54 lata temu Rolling Stonesi wystąpili w Warszawie. "Honorarium graniczyło z jałmużną"

Diana Wawrzusiszyn
13 kwietnia 1967 roku w Warszawie wystąpił jeden z największych światowych zespołów–The Rolling Stones. Do Polski zespół przyjechał trochę przez przypadek.
Okładka książki "The Rolling Stones za żelazną kurtyną. Warszawa 1967"
Tak naprawdę nikt nie wiedział, czego się spodziewać po koncercie Brytyjczyków w Warszawie. Ten koncert przeszedł do historii.

Gomułka spełnił życzenie wnuczek

Koncert w Polsce nie znajdował się na planowanej trasie koncertowej promującej album „Between the Buttons”. W ostatniej chwili odwołano koncert zaplanowany w Moskwie i szukano innego miejsca. Padło na kraj nad Wisłą. Zgodę na przyjazd Rolling Stonesów podobno wyprosiły u Władysława Gomułki jego wnuczki.

Stonesi przylecieli do Warszawy już 12 kwietnia. Po dwóch godzinach rewizji celnej w blaszanej ruderze na Okęciu, muzycy zostali przewiezieni do Hotelu Europejskiego. Przewodnikiem zespołu po Warszawie był Marek Karewicz, fotograf muzyczny i dziennikarz.


Karewicz zapamiętał pewną wymianę zdań z Mickiem Jaggerem, który pytał o zobaczony po drodze pomnik na placu Piłsudskiego, niedaleko hotelu.

Karewicz, świeżo po wizycie w Londynie, odpowiada:

– Grób Nieznanego Żołnierza, który poległ za ojczyznę. Podobny macie w Londynie.

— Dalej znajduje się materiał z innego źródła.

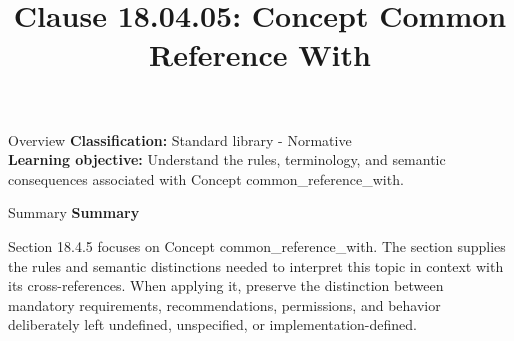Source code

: \documentclass[10pt,letterpaper]{article}
\title{Clause 18.04.05: Concept Common Reference With}
\author{}
\date{}
\begin{document}
\maketitle
\begin{CornellOverviewBox}{Overview}
\textbf{Classification:} Standard library - Normative\\[2pt]
\textbf{Learning objective:} Understand the rules, terminology, and semantic consequences associated with Concept common\_reference\_with.
\end{CornellOverviewBox}\begin{CornellSummaryBox}{Summary}
{\sffamily\bfseries\color{Accent} Summary}\par\vspace{3pt}Section 18.4.5 focuses on Concept common\_reference\_with. The section supplies the rules and semantic distinctions needed to interpret this topic in context with its cross-references. When applying it, preserve the distinction between mandatory requirements, recommendations, permissions, and behavior deliberately left undefined, unspecified, or implementation-defined.
\end{CornellSummaryBox}
\end{document}
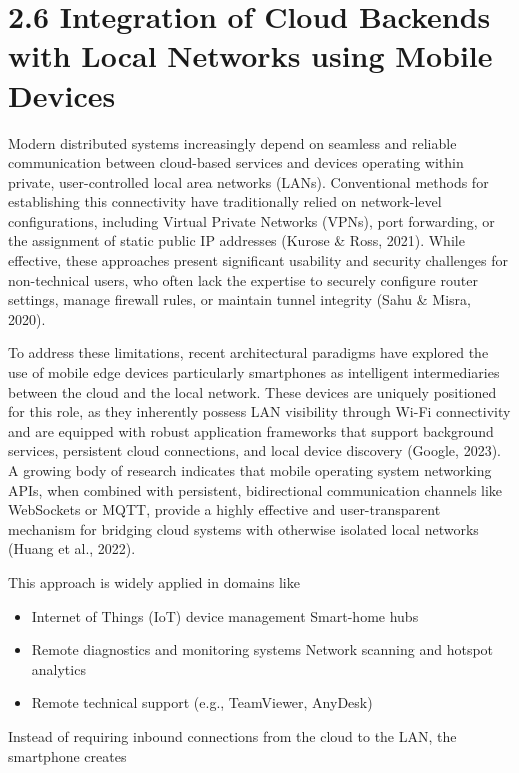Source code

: \documentclass[12pt,a4paper,oneside]{report}
\begin{document}
\section{2.6 Integration of Cloud Backends with Local Networks using Mobile Devices}

Modern distributed systems increasingly depend on seamless and reliable communication between cloud-based services and devices operating within private, user-controlled local area networks (LANs). Conventional methods for establishing this connectivity have traditionally relied on network-level configurations, including Virtual Private Networks (VPNs), port forwarding, or the assignment of static public IP addresses (Kurose \& Ross, 2021). While effective, these approaches present significant usability and security challenges for non-technical users, who often lack the expertise to securely configure router settings, manage firewall rules, or maintain tunnel integrity (Sahu \& Misra, 2020).


To address these limitations, recent architectural paradigms have explored the use of mobile edge devices particularly smartphones as intelligent intermediaries between the cloud and the local network. These devices are uniquely positioned for this role, as they inherently possess LAN visibility through Wi-Fi connectivity and are equipped with robust application frameworks that support background services, persistent cloud connections, and local device discovery (Google, 2023). A growing body of research indicates that mobile operating system networking APIs, when combined with persistent, bidirectional communication channels like WebSockets or MQTT, provide a highly effective and user-transparent mechanism for bridging cloud systems with otherwise isolated local networks (Huang et al., 2022).




This approach is widely applied in domains like


\begin{itemize}
  \item Internet of Things (IoT) device management \textbullet{} Smart-home hubs
  \item Remote diagnostics and monitoring systems \textbullet{} Network scanning and hotspot analytics
  \item Remote technical support (e.g., TeamViewer, AnyDesk)
\end{itemize}

Instead of requiring inbound connections from the cloud to the LAN, the smartphone creates
\end{document}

– O! A jak się ten żołnierz nazywa?- zapytał Jagger.

Karewicz w myślach: "A to kawał ćwoka".

Rolling Stonesi z pobytu w Warszawie zapamiętali też, że cały czas byli pod obserwacją tajniaków. "Chowali się za drzwiami, kiedy tylko na nich spojrzeliśmy" - zapamiętał basista Bill Wyman.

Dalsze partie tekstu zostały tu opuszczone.